獣神でアッシリア帝国刑部卿。隠密部隊総司令官も兼任しているが、
そちらの肩書きはトップシークレット。頑固で真面目な性格。
少年期にトライアという魔族を体内に封印した影響で瞳や体毛が赤い。
ダガー

ダガー・レパ・ド・テルル・プランプトリー

霊神でアッシリア帝国神祇伯。治癒・防御能力に長ける。
青年期、重い病を患う妹の治療費を稼ぐため、傭兵をしていた。
温厚な性格だが、あまり本心を見せない。
ボウ

ボウ・ヴラド・クリプトン

山神。
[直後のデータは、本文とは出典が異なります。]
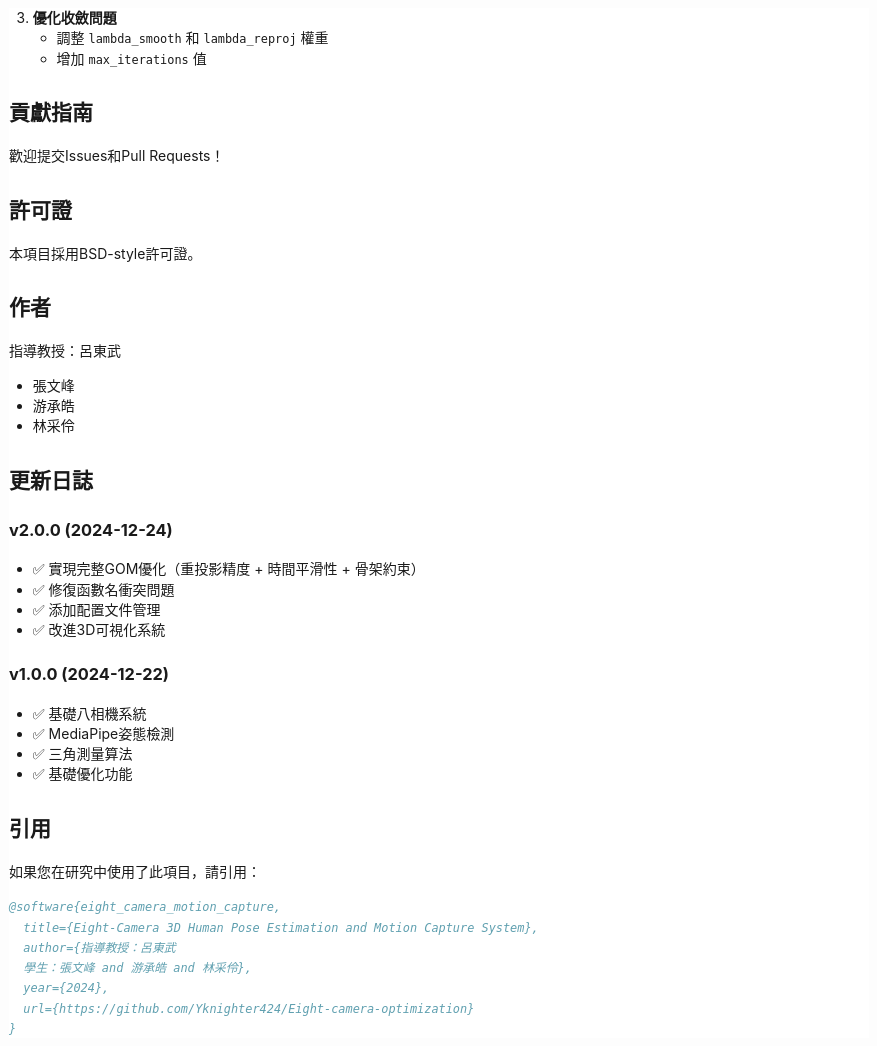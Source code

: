 3. **優化收斂問題**
   - 調整 `lambda_smooth` 和 `lambda_reproj` 權重
   - 增加 `max_iterations` 值

## 貢獻指南

歡迎提交Issues和Pull Requests！

## 許可證

本項目採用BSD-style許可證。

## 作者
指導教授：呂東武
- 張文峰
- 游承皓
- 林采伶

## 更新日誌

### v2.0.0 (2024-12-24)
- ✅ 實現完整GOM優化（重投影精度 + 時間平滑性 + 骨架約束）
- ✅ 修復函數名衝突問題
- ✅ 添加配置文件管理
- ✅ 改進3D可視化系統

### v1.0.0 (2024-12-22)
- ✅ 基礎八相機系統
- ✅ MediaPipe姿態檢測
- ✅ 三角測量算法
- ✅ 基礎優化功能

## 引用

如果您在研究中使用了此項目，請引用：

```bibtex
@software{eight_camera_motion_capture,
  title={Eight-Camera 3D Human Pose Estimation and Motion Capture System},
  author={指導教授：呂東武
  學生：張文峰 and 游承皓 and 林采伶},
  year={2024},
  url={https://github.com/Yknighter424/Eight-camera-optimization}
}
``` 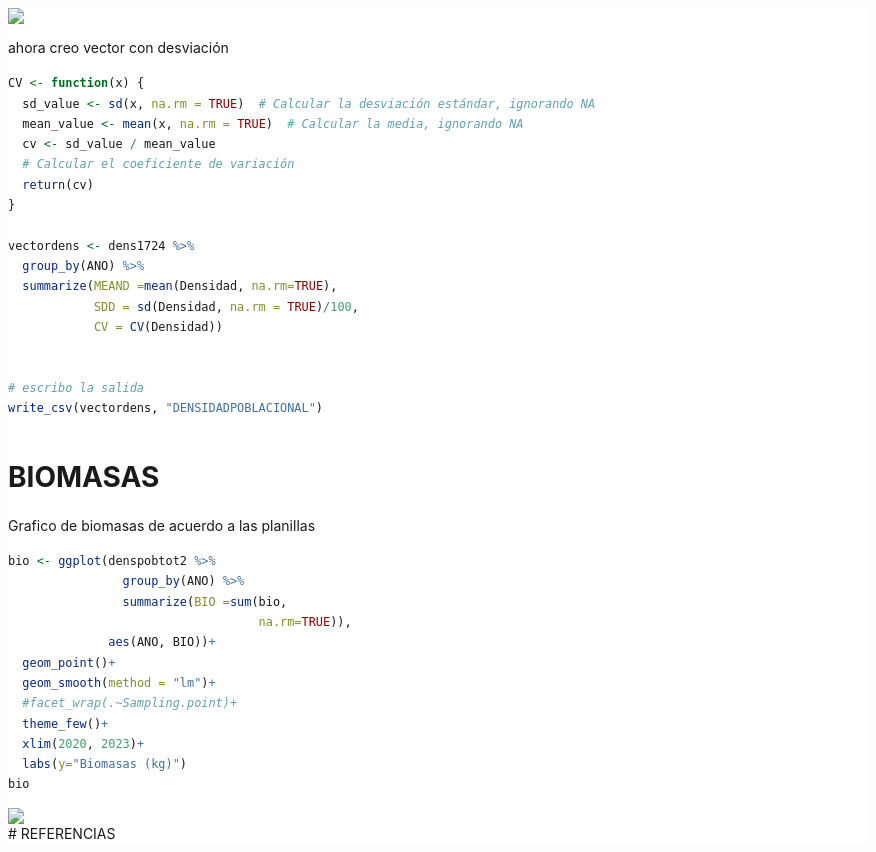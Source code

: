 <img src="Recruit_Index_files/figure-html/unnamed-chunk-35-1.jpeg" style="display: block; margin: auto;" />

ahora creo vector con desviación 


```r
CV <- function(x) {
  sd_value <- sd(x, na.rm = TRUE)  # Calcular la desviación estándar, ignorando NA
  mean_value <- mean(x, na.rm = TRUE)  # Calcular la media, ignorando NA
  cv <- sd_value / mean_value
  # Calcular el coeficiente de variación
  return(cv)
}

vectordens <- dens1724 %>% 
  group_by(ANO) %>% 
  summarize(MEAND =mean(Densidad, na.rm=TRUE),
            SDD = sd(Densidad, na.rm = TRUE)/100,
            CV = CV(Densidad))


# escribo la salida
write_csv(vectordens, "DENSIDADPOBLACIONAL")
```
# BIOMASAS 

Grafico de biomasas de acuerdo a las planillas 



```r
bio <- ggplot(denspobtot2 %>% 
                group_by(ANO) %>% 
                summarize(BIO =sum(bio, 
                                   na.rm=TRUE)), 
              aes(ANO, BIO))+
  geom_point()+
  geom_smooth(method = "lm")+
  #facet_wrap(.~Sampling.point)+
  theme_few()+
  xlim(2020, 2023)+
  labs(y="Biomasas (kg)")
bio                       
```

<img src="Recruit_Index_files/figure-html/unnamed-chunk-37-1.jpeg" style="display: block; margin: auto;" />
# REFERENCIAS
魔族でありながらアッシリア帝国神都に住まう。
現在の姿は幼体で、長年本来の姿である成体にはなっていないらしい。
先代天神・ベルと恋仲だったと神都内で噂されている。
ビオ

ビオラマルク・アーマノン

バビロニア帝国特別暗殺部隊の小隊長から大将軍=四大魔将軍に昇格。
過激派勢力の筆頭である左大臣ミハエル・アーマノンの一人息子。
マコトに対して異様な執着心を見せる。
ピア

ピア・ノウトーリアス

バビロニア帝国軍大将軍=四大魔将軍。『幻術師』の異名を持つ。
かつて愛した人間に裏切られ両脚を失ったが、二神降臨を機に両脚の復元を
決意する。治療期間中遂行するよう、サクから託された任務とは…
サク

サク・スフォルツァンド

バビロニア帝国軍大将軍=四大魔将軍。『扈従の王』の異名を持つ。
過激派の動きに敏感になっている。
バビロニアの行く末を案じて、犬猿の仲のピアをも巻き込んで暗躍する。